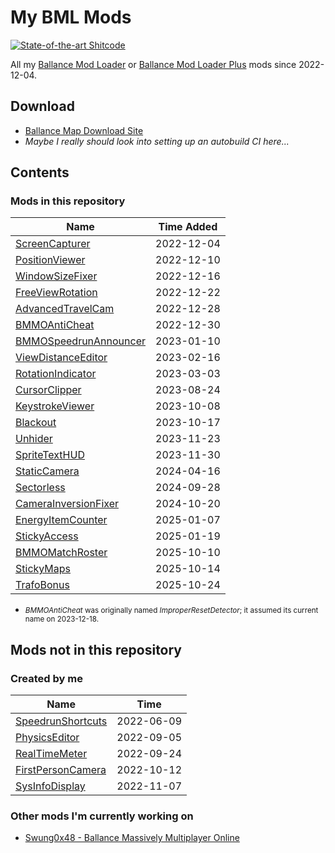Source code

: # My BML Mods

[![State-of-the-art Shitcode](https://img.shields.io/static/v1?label=State-of-the-art&message=Shitcode&color=7B5804)](https://github.com/trekhleb/state-of-the-art-shitcode)

All my [Ballance Mod Loader](https://github.com/Gamepiaynmo/BallanceModLoader) or [Ballance Mod Loader Plus](https://github.com/doyaGu/BallanceModLoaderPlus) mods since 2022-12-04.

## Download

- [Ballance Map Download Site](http://ballancemaps.ysepan.com)
- *Maybe I really should look into setting up an autobuild CI here...*

## Contents

### Mods in this repository

| Name | Time Added |
| ---- | ---- |
| [ScreenCapturer](ScreenCapturer/) | 2022-12-04 |
| [PositionViewer](PositionViewer/) | 2022-12-10 |
| [WindowSizeFixer](WindowSizeFixer/) | 2022-12-16 |
| [FreeViewRotation](FreeViewRotation/) | 2022-12-22 |
| [AdvancedTravelCam](AdvancedTravelCam/) | 2022-12-28 |
| [BMMOAntiCheat](BMMOAntiCheat/) | 2022-12-30 |
| [BMMOSpeedrunAnnouncer](BMMOSpeedrunAnnouncer/) | 2023-01-10 |
| [ViewDistanceEditor](ViewDistanceEditor/) | 2023-02-16 |
| [RotationIndicator](RotationIndicator/) | 2023-03-03 |
| [CursorClipper](CursorClipper/) | 2023-08-24 |
| [KeystrokeViewer](KeystrokeViewer/) | 2023-10-08 |
| [Blackout](Blackout/) | 2023-10-17 |
| [Unhider](Unhider/) | 2023-11-23 |
| [SpriteTextHUD](SpriteTextHUD/) | 2023-11-30 |
| [StaticCamera](StaticCamera/) | 2024-04-16 |
| [Sectorless](Sectorless/) | 2024-09-28 |
| [CameraInversionFixer](CameraInversionFixer/) | 2024-10-20 |
| [EnergyItemCounter](EnergyItemCounter/) | 2025-01-07 |
| [StickyAccess](StickyAccess/) | 2025-01-19 |
| [BMMOMatchRoster](BMMOMatchRoster/) | 2025-10-10 |
| [StickyMaps](StickyMaps/) | 2025-10-14 |
| [TrafoBonus](TrafoBonus/) | 2025-10-24 |

* <small>*BMMOAntiCheat* was originally named *ImproperResetDetector*; it assumed its current name on 2023-12-18.</small>

## Mods not in this repository

### Created by me

| Name | Time |
| ---- | ---- |
| [SpeedrunShortcuts](https://github.com/Xenapte/BallanceSpeedrunShortcuts) | 2022-06-09 |
| [PhysicsEditor](https://github.com/Xenapte/BallancePhysicsEditor) | 2022-09-05 |
| [RealTimeMeter](https://github.com/Xenapte/BallanceRealTimeMeter) | 2022-09-24 |
| [FirstPersonCamera](https://github.com/Xenapte/BallanceFirstPersonCamera) | 2022-10-12 |
| [SysInfoDisplay](https://github.com/Xenapte/BallanceSysInfoDisplay) | 2022-11-07 |

### Other mods I'm currently working on

- [Swung0x48 - Ballance Massively Multiplayer Online](https://github.com/Swung0x48/BallanceMMO)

· · · · · · ·

*Prompt*
For every entry above, write it out exactly and remove any image.

*Completed task*
Source code

: # My BML Mods

[![State-of-the-art Shitcode](https://img.shields.io/static/v1?label=State-of-the-art&message=Shitcode&color=7B5804)](https://github.com/trekhleb/state-of-the-art-shitcode)

All my [Ballance Mod Loader](https://github.com/Gamepiaynmo/BallanceModLoader) or [Ballance Mod Loader Plus](https://github.com/doyaGu/BallanceModLoaderPlus) mods since 2022-12-04.

## Download

- [Ballance Map Download Site](http://ballancemaps.ysepan.com)
- *Maybe I really should look into setting up an autobuild CI here...*

## Contents

### Mods in this repository

| Name | Time Added |
| ---- | ---- |
| [ScreenCapturer](ScreenCapturer/) | 2022-12-04 |
| [PositionViewer](PositionViewer/) | 2022-12-10 |
| [WindowSizeFixer](WindowSizeFixer/) | 2022-12-16 |
| [FreeViewRotation](FreeViewRotation/) | 2022-12-22 |
| [AdvancedTravelCam](AdvancedTravelCam/) | 2022-12-28 |
| [BMMOAntiCheat](BMMOAntiCheat/) | 2022-12-30 |
| [BMMOSpeedrunAnnouncer](BMMOSpeedrunAnnouncer/) | 2023-01-10 |
| [ViewDistanceEditor](ViewDistanceEditor/) | 2023-02-16 |
| [RotationIndicator](RotationIndicator/) | 2023-03-03 |
| [CursorClipper](CursorClipper/) | 2023-08-24 |
| [KeystrokeViewer](KeystrokeViewer/) | 2023-10-08 |
| [Blackout](Blackout/) | 2023-10-17 |
| [Unhider](Unhider/) | 2023-11-23 |
| [SpriteTextHUD](SpriteTextHUD/) | 2023-11-30 |
| [StaticCamera](StaticCamera/) | 2024-04-16 |
| [Sectorless](Sectorless/) | 2024-09-28 |
| [CameraInversionFixer](CameraInversionFixer/) | 2024-10-20 |
| [EnergyItemCounter](EnergyItemCounter/) | 2025-01-07 |
| [StickyAccess](StickyAccess/) | 2025-01-19 |
| [BMMOMatchRoster](BMMOMatchRoster/) | 2025-10-10 |
| [StickyMaps](StickyMaps/) | 2025-10-14 |
| [TrafoBonus](TrafoBonus/) | 2025-10-24 |

* <small>*BMMOAntiCheat* was originally named *ImproperResetDetector*; it assumed its current name on 2023-12-18.</small>

## Mods not in this repository

### Created by me

| Name | Time |
| ---- | ---- |
| [SpeedrunShortcuts](https://github.com/Xenapte/BallanceSpeedrunShortcuts) | 2022-06-09 |
| [PhysicsEditor](https://github.com/Xenapte/BallancePhysicsEditor) | 2022-09-05 |
| [RealTimeMeter](https://github.com/Xenapte/BallanceRealTimeMeter) | 2022-09-24 |
| [FirstPersonCamera](https://github.com/Xenapte/BallanceFirstPersonCamera) | 2022-10-12 |
| [SysInfoDisplay](https://github.com/Xenapte/BallanceSysInfoDisplay) | 2022-11-07 |

### Other mods I'm currently working on

- [Swung0x48 - Ballance Massively Multiplayer Online](https://github.com/Swung0x48/BallanceMMO)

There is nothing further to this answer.